To spot a problem, an engineer needs to just log on to the software rather than board a plane.
In the early days of a product, hundreds of issues can crop up and, to fix these, firms “send big groups of people 6,000 miles around the world to go stand on the line in random spots and hope that they catch the problems, by getting lucky being in the right place in the right time,” Shedletsky said.
Cameras and artificial intelligence, by contrast, can spot missing screw, a bent spring or a damaged battery in real time and with high accuracy, she added.
Instrumental’s software system, originally built to identify defects more efficiently and used by firms such as thermal camera maker Flir Systems Inc, has drawn widening interest as the coronavirus has restricted U.S.-China travel.

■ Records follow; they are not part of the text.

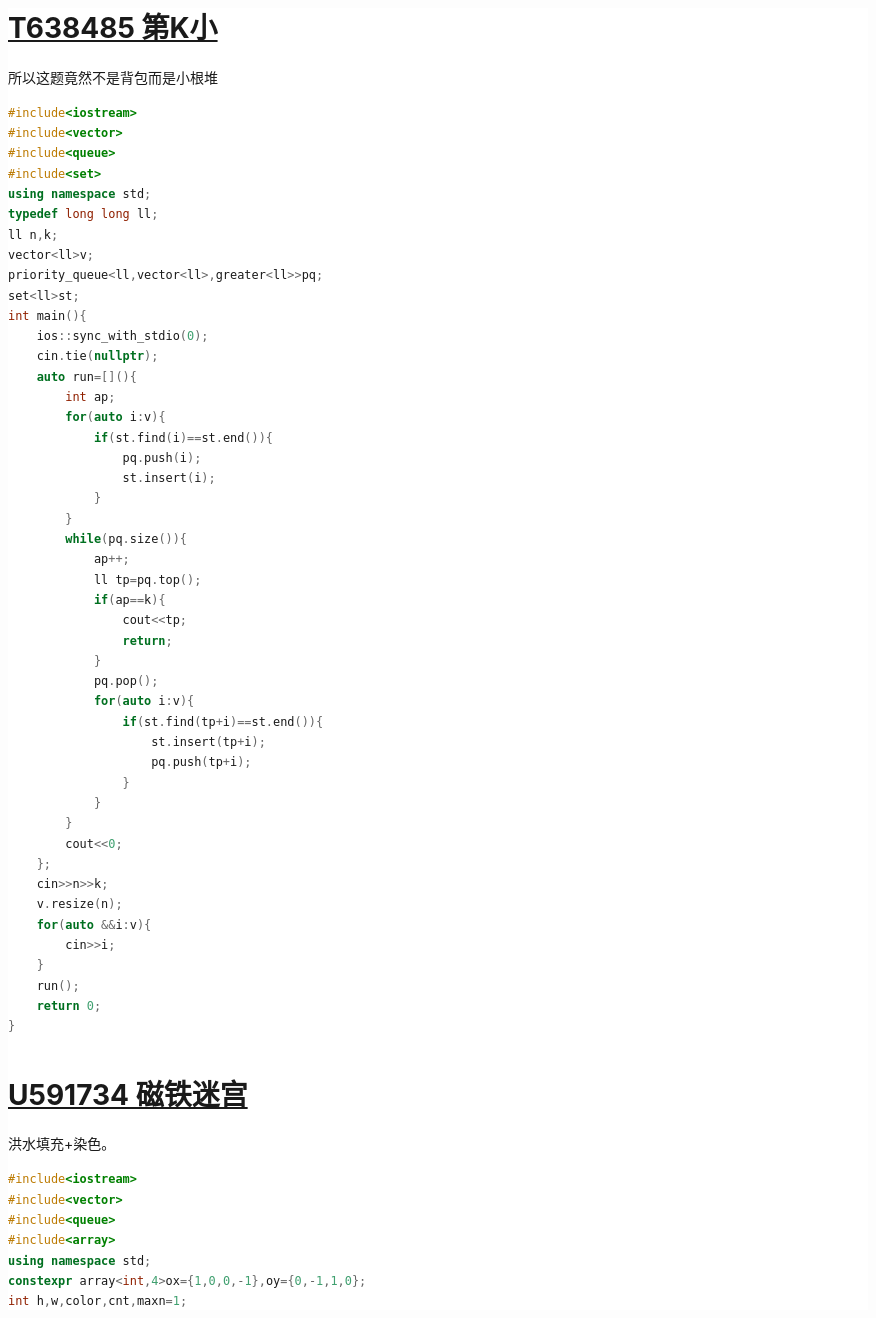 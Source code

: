 # [T638485 第K小](https://www.luogu.com.cn/problem/T638485?contestId=271758)
所以这题竟然不是背包而是小根堆
```cpp
#include<iostream>
#include<vector>
#include<queue>
#include<set>
using namespace std;
typedef long long ll;
ll n,k;
vector<ll>v;
priority_queue<ll,vector<ll>,greater<ll>>pq;
set<ll>st;
int main(){
	ios::sync_with_stdio(0);
	cin.tie(nullptr);
	auto run=[](){
		int ap;
		for(auto i:v){
			if(st.find(i)==st.end()){
				pq.push(i);
				st.insert(i);
			}
		}
		while(pq.size()){
			ap++;
			ll tp=pq.top();
			if(ap==k){
				cout<<tp;
				return;
			}
			pq.pop();
			for(auto i:v){
				if(st.find(tp+i)==st.end()){
					st.insert(tp+i);
					pq.push(tp+i);
				}
			}
		}
		cout<<0;
	};
	cin>>n>>k;
	v.resize(n);
	for(auto &&i:v){
		cin>>i;
	}
	run();
	return 0;
}
```
# [U591734 磁铁迷宫](https://www.luogu.com.cn/problem/U591734)
洪水填充+染色。
```cpp
#include<iostream>
#include<vector>
#include<queue>
#include<array>
using namespace std;
constexpr array<int,4>ox={1,0,0,-1},oy={0,-1,1,0};
int h,w,color,cnt,maxn=1;
``` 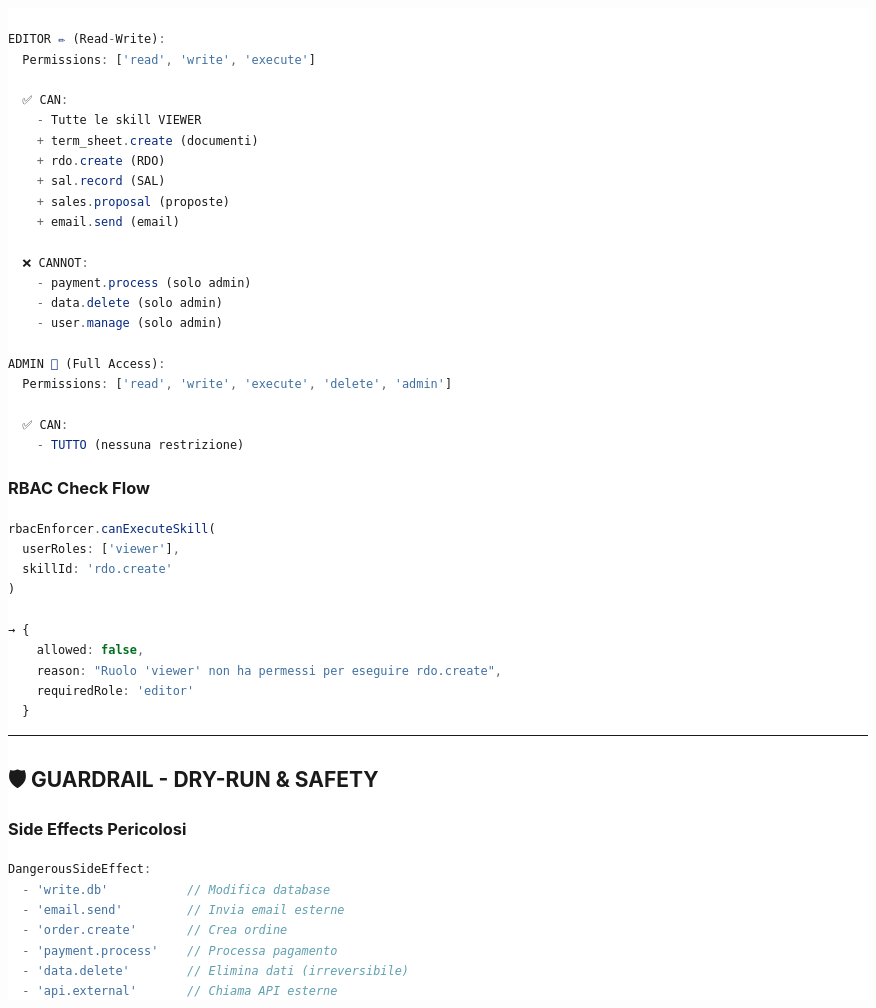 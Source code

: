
 ```typescript

EDITOR ✏️ (Read-Write):
  Permissions: ['read', 'write', 'execute']
  
  ✅ CAN:
    - Tutte le skill VIEWER
    + term_sheet.create (documenti)
    + rdo.create (RDO)
    + sal.record (SAL)
    + sales.proposal (proposte)
    + email.send (email)
  
  ❌ CANNOT:
    - payment.process (solo admin)
    - data.delete (solo admin)
    - user.manage (solo admin)

ADMIN 👑 (Full Access):
  Permissions: ['read', 'write', 'execute', 'delete', 'admin']
  
  ✅ CAN:
    - TUTTO (nessuna restrizione)
```

### **RBAC Check Flow**

```typescript
rbacEnforcer.canExecuteSkill(
  userRoles: ['viewer'],
  skillId: 'rdo.create'
)

→ {
    allowed: false,
    reason: "Ruolo 'viewer' non ha permessi per eseguire rdo.create",
    requiredRole: 'editor'
  }
```

---

## 🛡️ GUARDRAIL - DRY-RUN & SAFETY

### **Side Effects Pericolosi**

```typescript
DangerousSideEffect:
  - 'write.db'           // Modifica database
  - 'email.send'         // Invia email esterne
  - 'order.create'       // Crea ordine
  - 'payment.process'    // Processa pagamento
  - 'data.delete'        // Elimina dati (irreversibile)
  - 'api.external'       // Chiama API esterne
```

Air travel to China has become more unclear with President Donald Trump’s administration barring Chinese carriers from flying to America starting June 16 as it pressures Beijing to let U.S. airlines resume flights.
“While certain parts of the world can be open and functioning, travel is unlikely to be open and free for a while,” Shedletsky said.
Firms such as Motorola, owned by Lenovo Group Ltd, have been using Instrumental’s software for several years for mobile phones, but with the travel curbs, “we’ve really had to rely on it a lot more,” said Kevin Zurawski, a supply chain management executive at Chicago-based Motorola.
“It’s been an incredible tool to be able to sit at my desk 6,000 miles away and monitor build progress,” he said.